Review – BEX

Bristol Rough Trade, May 5th 2022

If a girl is a gun, BEX is hellfire.


BEX does not take space; she makes it. The room’s walls close in as she starts to sing. As an outlandish, primal force, it is instinct to watch her, but it’s star power that keeps us hypnotised. Her physicality and energy onstage – even when performing to an audience not typically cut out for punk – is unmatched. Every minute feels like revolution.


Her heavy metal persona is made all the more striking by her unnerving youth; at twenty, there is something oddly moving about a girl so young being so angry about the world around her.


BEX told The Bristol Gig Guide that she’d written her debut single, “Tiptoe” – which came out at midnight after the concert – about a man who’d followed her into her dressing room at a gig. The riotous anger of that experience is channelled tenfold into her stage presence: a wall of sound and an image in red, BEX is like a peacock in a steel cage.

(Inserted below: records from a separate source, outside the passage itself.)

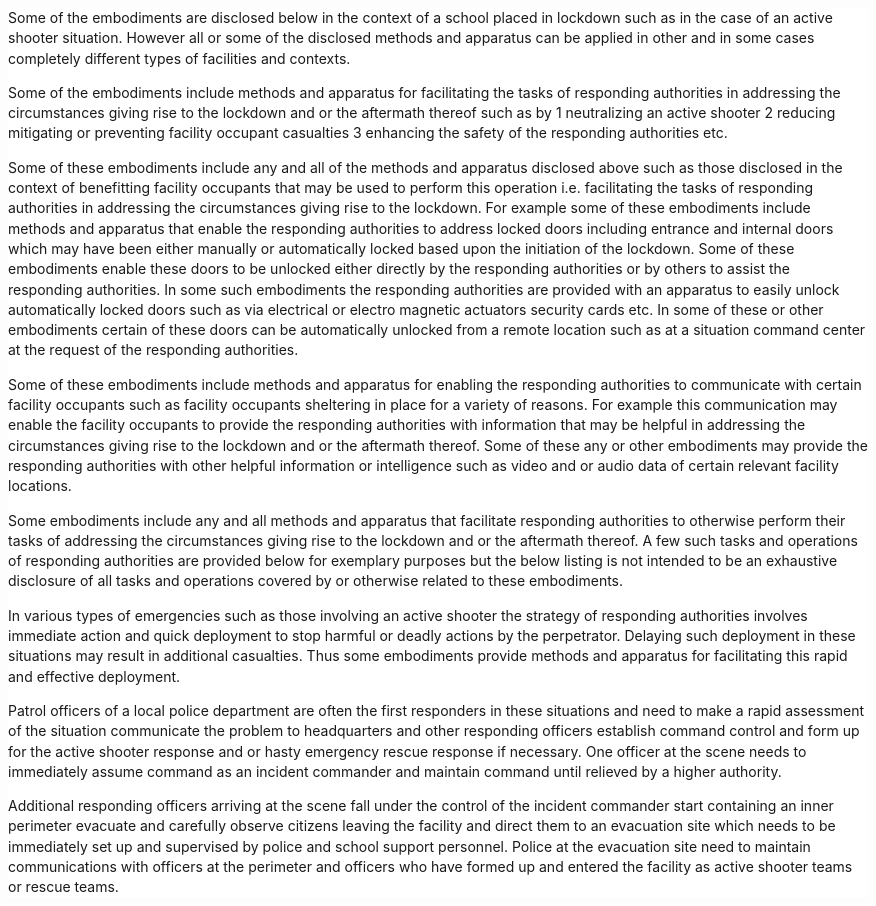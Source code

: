 Some of the embodiments are disclosed below in the context of a school placed in lockdown such as in the case of an active shooter situation. However all or some of the disclosed methods and apparatus can be applied in other and in some cases completely different types of facilities and contexts.

Some of the embodiments include methods and apparatus for facilitating the tasks of responding authorities in addressing the circumstances giving rise to the lockdown and or the aftermath thereof such as by 1 neutralizing an active shooter 2 reducing mitigating or preventing facility occupant casualties 3 enhancing the safety of the responding authorities etc.

Some of these embodiments include any and all of the methods and apparatus disclosed above such as those disclosed in the context of benefitting facility occupants that may be used to perform this operation i.e. facilitating the tasks of responding authorities in addressing the circumstances giving rise to the lockdown. For example some of these embodiments include methods and apparatus that enable the responding authorities to address locked doors including entrance and internal doors which may have been either manually or automatically locked based upon the initiation of the lockdown. Some of these embodiments enable these doors to be unlocked either directly by the responding authorities or by others to assist the responding authorities. In some such embodiments the responding authorities are provided with an apparatus to easily unlock automatically locked doors such as via electrical or electro magnetic actuators security cards etc. In some of these or other embodiments certain of these doors can be automatically unlocked from a remote location such as at a situation command center at the request of the responding authorities.

Some of these embodiments include methods and apparatus for enabling the responding authorities to communicate with certain facility occupants such as facility occupants sheltering in place for a variety of reasons. For example this communication may enable the facility occupants to provide the responding authorities with information that may be helpful in addressing the circumstances giving rise to the lockdown and or the aftermath thereof. Some of these any or other embodiments may provide the responding authorities with other helpful information or intelligence such as video and or audio data of certain relevant facility locations.

Some embodiments include any and all methods and apparatus that facilitate responding authorities to otherwise perform their tasks of addressing the circumstances giving rise to the lockdown and or the aftermath thereof. A few such tasks and operations of responding authorities are provided below for exemplary purposes but the below listing is not intended to be an exhaustive disclosure of all tasks and operations covered by or otherwise related to these embodiments.

In various types of emergencies such as those involving an active shooter the strategy of responding authorities involves immediate action and quick deployment to stop harmful or deadly actions by the perpetrator. Delaying such deployment in these situations may result in additional casualties. Thus some embodiments provide methods and apparatus for facilitating this rapid and effective deployment.

Patrol officers of a local police department are often the first responders in these situations and need to make a rapid assessment of the situation communicate the problem to headquarters and other responding officers establish command control and form up for the active shooter response and or hasty emergency rescue response if necessary. One officer at the scene needs to immediately assume command as an incident commander and maintain command until relieved by a higher authority.

Additional responding officers arriving at the scene fall under the control of the incident commander start containing an inner perimeter evacuate and carefully observe citizens leaving the facility and direct them to an evacuation site which needs to be immediately set up and supervised by police and school support personnel. Police at the evacuation site need to maintain communications with officers at the perimeter and officers who have formed up and entered the facility as active shooter teams or rescue teams.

Despite being so young, there is something about BEX that reminds the audience of an earlier era in punk. She sells handmade zines after her set and performs songs only a handful of people have heard before. She’s moving in with her bassist, and she shouts out her band’s van driver mid performance.In the last few years, there’s been a sense that punk has lost its authenticity; it’s difficult, after all, to stay true to a movement based in rejecting authority when today’s music promotion is online, muted by strict censorship guidelines. 


If BEX’s mix of new-age social media fame and ‘school of hard knocks’ punk philosophy, though, is an indicator of the music’s future, it seems her and punk have a long and happy future ahead of them.